▸ To do:
In the data below, find each line that contains the word "queries" and copy it.

== Source material

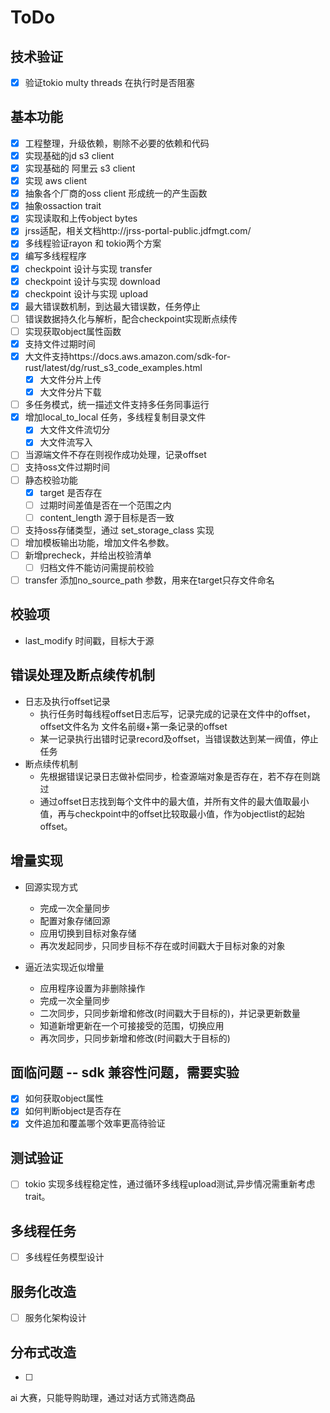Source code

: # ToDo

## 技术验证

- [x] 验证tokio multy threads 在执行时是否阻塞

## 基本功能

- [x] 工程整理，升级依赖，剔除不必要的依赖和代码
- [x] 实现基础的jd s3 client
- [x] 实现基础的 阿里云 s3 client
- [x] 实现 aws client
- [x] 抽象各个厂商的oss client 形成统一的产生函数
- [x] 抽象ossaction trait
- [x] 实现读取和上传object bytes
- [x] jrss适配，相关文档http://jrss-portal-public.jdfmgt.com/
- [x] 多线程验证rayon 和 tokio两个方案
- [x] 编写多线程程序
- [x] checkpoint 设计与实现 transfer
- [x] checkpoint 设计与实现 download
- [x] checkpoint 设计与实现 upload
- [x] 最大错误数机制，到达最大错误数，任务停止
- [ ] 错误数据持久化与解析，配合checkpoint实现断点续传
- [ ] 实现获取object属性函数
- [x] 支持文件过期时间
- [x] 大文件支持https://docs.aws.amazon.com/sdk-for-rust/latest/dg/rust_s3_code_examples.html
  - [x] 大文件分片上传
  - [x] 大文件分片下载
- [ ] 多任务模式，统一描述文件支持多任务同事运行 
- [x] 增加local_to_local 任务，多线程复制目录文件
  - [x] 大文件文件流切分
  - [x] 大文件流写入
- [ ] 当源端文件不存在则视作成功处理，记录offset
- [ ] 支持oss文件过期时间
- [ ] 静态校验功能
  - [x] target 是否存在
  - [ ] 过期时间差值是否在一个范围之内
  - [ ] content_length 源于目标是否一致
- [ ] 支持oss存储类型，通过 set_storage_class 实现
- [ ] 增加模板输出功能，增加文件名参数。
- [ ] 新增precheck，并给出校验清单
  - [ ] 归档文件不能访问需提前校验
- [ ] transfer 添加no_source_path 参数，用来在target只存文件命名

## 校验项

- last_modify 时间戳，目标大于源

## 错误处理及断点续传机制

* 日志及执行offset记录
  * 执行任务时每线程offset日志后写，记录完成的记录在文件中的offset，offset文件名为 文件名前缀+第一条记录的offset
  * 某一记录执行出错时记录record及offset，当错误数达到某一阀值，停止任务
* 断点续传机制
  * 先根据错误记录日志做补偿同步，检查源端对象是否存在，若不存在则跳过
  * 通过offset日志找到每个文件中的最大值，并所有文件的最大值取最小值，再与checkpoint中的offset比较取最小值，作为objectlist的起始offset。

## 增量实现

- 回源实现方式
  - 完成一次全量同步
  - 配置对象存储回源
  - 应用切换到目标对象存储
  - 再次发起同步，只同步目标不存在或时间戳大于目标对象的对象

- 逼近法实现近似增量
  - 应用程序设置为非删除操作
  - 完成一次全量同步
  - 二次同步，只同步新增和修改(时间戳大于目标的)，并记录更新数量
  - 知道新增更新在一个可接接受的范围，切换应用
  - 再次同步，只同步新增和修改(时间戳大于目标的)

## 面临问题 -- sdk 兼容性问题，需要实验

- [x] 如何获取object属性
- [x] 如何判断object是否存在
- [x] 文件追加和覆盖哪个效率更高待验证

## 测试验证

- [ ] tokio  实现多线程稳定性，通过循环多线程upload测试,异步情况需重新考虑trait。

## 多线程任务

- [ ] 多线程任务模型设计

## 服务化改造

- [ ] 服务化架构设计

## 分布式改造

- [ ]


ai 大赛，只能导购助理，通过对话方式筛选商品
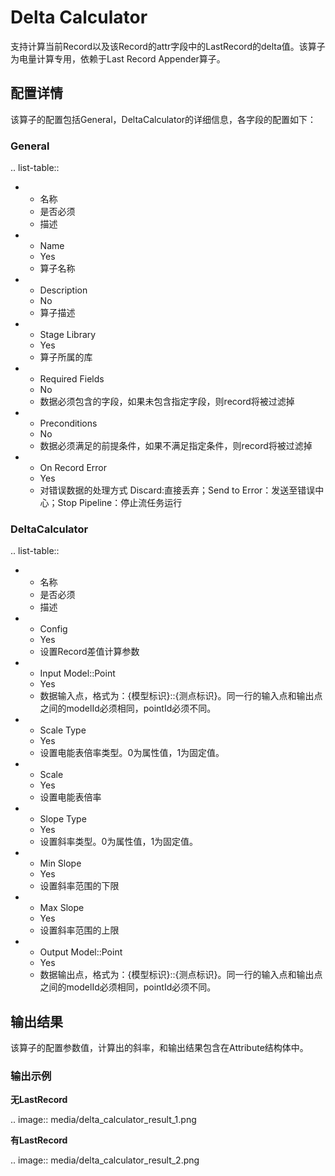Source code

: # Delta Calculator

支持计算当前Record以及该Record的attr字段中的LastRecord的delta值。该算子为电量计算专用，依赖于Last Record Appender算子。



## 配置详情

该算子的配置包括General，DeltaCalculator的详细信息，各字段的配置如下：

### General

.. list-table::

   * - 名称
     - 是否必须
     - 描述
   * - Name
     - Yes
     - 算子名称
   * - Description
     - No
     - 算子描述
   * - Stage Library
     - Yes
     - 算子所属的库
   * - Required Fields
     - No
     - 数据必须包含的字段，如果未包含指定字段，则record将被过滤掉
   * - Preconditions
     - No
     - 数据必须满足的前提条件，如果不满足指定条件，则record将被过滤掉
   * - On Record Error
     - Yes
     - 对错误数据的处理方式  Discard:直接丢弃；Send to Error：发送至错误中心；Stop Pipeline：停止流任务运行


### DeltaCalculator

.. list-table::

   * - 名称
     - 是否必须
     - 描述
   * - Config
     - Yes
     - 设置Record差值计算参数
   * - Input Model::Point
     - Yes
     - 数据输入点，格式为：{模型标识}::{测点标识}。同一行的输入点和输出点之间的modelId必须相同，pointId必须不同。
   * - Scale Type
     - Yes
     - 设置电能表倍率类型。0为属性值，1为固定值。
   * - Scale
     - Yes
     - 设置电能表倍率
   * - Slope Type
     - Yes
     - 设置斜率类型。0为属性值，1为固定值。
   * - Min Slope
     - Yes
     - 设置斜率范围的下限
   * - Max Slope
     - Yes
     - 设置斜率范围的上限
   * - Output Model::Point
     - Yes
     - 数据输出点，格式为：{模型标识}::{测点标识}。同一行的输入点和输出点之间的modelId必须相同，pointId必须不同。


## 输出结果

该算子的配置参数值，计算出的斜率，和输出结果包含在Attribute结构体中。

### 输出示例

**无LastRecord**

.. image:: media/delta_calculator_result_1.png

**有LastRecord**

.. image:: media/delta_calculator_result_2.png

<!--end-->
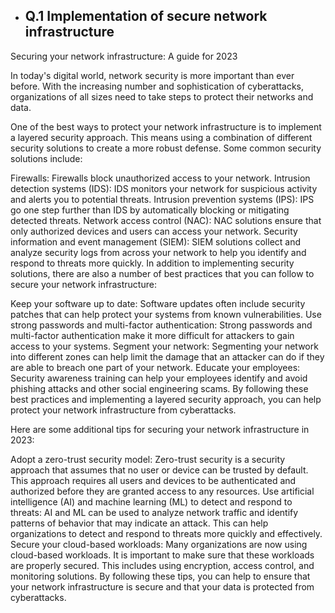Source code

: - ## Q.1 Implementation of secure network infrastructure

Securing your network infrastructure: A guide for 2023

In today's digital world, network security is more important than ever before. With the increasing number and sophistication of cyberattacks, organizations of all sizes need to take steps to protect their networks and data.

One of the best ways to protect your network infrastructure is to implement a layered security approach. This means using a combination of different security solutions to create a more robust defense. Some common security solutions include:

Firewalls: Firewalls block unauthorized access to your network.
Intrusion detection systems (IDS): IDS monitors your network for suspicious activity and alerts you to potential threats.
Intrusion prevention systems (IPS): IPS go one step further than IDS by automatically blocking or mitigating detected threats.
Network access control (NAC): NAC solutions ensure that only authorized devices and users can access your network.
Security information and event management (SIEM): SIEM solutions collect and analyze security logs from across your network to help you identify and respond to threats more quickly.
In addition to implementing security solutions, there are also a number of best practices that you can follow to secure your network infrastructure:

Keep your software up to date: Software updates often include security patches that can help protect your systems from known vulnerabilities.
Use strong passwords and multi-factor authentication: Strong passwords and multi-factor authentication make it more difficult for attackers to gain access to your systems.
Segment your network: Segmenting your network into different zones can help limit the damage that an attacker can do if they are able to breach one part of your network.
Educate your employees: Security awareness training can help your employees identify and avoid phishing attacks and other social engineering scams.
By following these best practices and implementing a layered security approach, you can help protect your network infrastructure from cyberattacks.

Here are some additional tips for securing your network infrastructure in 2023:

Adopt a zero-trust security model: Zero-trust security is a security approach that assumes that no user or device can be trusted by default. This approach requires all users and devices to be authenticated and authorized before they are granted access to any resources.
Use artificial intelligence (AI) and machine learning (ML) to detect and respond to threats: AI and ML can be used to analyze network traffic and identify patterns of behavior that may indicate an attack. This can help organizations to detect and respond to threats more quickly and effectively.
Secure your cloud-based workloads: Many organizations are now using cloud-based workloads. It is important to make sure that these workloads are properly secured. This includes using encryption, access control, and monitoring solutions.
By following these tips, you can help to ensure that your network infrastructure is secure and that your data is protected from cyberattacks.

====
== Source material

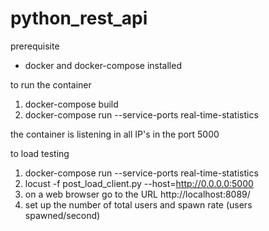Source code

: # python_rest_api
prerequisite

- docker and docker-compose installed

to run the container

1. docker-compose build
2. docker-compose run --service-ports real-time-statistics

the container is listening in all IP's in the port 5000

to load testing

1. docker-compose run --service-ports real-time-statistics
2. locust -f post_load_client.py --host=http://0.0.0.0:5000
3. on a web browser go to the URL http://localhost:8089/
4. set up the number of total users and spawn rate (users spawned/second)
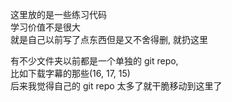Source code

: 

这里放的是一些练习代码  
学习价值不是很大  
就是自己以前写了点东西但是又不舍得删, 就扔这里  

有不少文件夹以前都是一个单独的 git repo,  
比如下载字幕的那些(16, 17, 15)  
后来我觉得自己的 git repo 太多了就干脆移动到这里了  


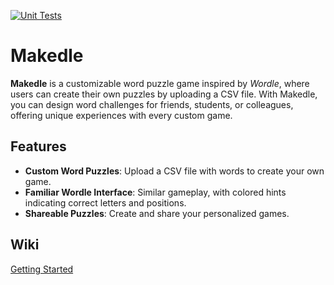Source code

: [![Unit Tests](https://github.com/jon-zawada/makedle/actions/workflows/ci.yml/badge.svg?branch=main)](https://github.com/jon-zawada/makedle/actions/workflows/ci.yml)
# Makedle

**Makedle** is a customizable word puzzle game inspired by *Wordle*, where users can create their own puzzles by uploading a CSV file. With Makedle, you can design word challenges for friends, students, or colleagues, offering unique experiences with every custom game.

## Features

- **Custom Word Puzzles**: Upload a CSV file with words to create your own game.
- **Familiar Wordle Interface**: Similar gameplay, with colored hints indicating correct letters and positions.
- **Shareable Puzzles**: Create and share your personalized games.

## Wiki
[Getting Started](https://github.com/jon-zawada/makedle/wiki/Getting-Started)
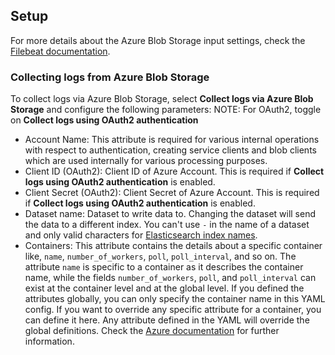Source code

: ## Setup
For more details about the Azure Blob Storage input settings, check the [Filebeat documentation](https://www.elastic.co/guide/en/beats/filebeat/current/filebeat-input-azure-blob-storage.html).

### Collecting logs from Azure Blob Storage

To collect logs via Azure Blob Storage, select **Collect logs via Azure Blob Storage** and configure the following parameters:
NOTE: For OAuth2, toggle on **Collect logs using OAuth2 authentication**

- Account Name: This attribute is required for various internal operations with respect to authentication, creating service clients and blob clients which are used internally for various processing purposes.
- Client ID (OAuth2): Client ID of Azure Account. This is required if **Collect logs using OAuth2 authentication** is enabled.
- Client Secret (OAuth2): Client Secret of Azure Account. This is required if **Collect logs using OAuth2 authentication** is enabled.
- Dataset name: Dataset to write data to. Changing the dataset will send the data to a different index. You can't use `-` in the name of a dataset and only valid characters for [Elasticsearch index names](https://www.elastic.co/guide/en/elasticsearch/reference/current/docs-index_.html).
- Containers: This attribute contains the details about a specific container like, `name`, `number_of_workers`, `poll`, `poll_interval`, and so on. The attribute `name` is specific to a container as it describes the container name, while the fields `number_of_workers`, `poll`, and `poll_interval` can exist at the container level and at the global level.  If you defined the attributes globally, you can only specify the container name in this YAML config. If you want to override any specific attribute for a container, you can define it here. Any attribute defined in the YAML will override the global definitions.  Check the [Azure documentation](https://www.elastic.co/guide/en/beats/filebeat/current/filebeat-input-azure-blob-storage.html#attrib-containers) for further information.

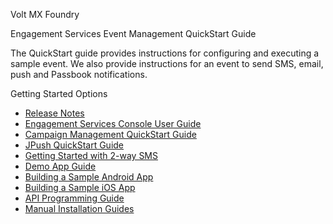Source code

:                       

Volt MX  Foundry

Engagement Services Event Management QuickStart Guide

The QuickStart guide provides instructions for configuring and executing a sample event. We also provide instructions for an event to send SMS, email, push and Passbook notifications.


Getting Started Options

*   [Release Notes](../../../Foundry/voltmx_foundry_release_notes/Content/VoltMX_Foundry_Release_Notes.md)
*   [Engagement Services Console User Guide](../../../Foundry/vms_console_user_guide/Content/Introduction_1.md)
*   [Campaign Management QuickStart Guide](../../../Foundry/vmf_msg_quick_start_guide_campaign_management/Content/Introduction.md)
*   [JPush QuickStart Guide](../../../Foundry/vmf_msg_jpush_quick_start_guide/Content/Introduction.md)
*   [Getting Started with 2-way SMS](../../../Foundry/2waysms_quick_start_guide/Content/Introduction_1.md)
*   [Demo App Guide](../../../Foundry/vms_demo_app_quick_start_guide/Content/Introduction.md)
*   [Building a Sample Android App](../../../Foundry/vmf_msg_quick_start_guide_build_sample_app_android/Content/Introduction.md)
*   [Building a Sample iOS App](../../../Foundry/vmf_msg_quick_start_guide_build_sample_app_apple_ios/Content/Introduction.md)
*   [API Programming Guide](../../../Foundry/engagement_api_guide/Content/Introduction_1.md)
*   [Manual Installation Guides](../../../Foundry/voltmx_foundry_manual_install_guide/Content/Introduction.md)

====
== Source material

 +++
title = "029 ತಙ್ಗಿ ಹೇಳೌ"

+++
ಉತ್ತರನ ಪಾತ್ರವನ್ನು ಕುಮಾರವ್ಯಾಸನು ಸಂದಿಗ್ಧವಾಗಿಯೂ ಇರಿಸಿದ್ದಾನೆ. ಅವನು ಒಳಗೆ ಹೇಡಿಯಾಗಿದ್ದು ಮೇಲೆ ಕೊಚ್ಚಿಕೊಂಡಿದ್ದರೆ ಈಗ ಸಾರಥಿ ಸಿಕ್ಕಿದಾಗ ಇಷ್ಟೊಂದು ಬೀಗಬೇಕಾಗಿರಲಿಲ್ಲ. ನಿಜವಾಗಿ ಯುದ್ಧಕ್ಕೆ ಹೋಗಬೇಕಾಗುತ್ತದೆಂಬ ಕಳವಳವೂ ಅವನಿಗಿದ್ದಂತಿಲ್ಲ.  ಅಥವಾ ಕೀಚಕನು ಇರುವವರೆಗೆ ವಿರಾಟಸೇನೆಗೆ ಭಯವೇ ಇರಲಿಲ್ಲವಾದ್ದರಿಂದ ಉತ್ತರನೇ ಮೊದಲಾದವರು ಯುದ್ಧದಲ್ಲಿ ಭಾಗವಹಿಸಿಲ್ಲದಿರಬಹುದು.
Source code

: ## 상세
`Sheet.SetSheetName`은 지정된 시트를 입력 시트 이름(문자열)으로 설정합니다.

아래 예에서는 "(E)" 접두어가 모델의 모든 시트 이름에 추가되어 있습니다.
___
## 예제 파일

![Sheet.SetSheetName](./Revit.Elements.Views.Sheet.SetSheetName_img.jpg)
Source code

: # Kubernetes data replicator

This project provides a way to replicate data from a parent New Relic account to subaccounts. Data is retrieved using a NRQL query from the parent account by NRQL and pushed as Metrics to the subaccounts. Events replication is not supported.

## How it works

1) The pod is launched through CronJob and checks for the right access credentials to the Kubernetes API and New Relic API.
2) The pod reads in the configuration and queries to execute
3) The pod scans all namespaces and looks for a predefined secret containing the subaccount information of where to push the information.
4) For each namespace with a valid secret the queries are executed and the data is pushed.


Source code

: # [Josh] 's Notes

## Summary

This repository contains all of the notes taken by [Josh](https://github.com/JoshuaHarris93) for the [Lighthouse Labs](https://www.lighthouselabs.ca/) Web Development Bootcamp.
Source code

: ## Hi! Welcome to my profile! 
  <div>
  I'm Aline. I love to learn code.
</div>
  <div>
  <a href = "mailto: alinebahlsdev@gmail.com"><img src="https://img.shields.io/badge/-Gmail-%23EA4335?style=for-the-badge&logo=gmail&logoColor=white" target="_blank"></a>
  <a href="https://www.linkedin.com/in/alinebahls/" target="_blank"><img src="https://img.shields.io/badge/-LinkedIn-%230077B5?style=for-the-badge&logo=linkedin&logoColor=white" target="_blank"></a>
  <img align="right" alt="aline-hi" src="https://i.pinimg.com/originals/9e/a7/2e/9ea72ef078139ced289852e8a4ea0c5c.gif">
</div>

====

▸ Answer box:
2) The pod reads in the configuration and queries to execute
4) For each namespace with a valid secret the queries are executed and the data is pushed.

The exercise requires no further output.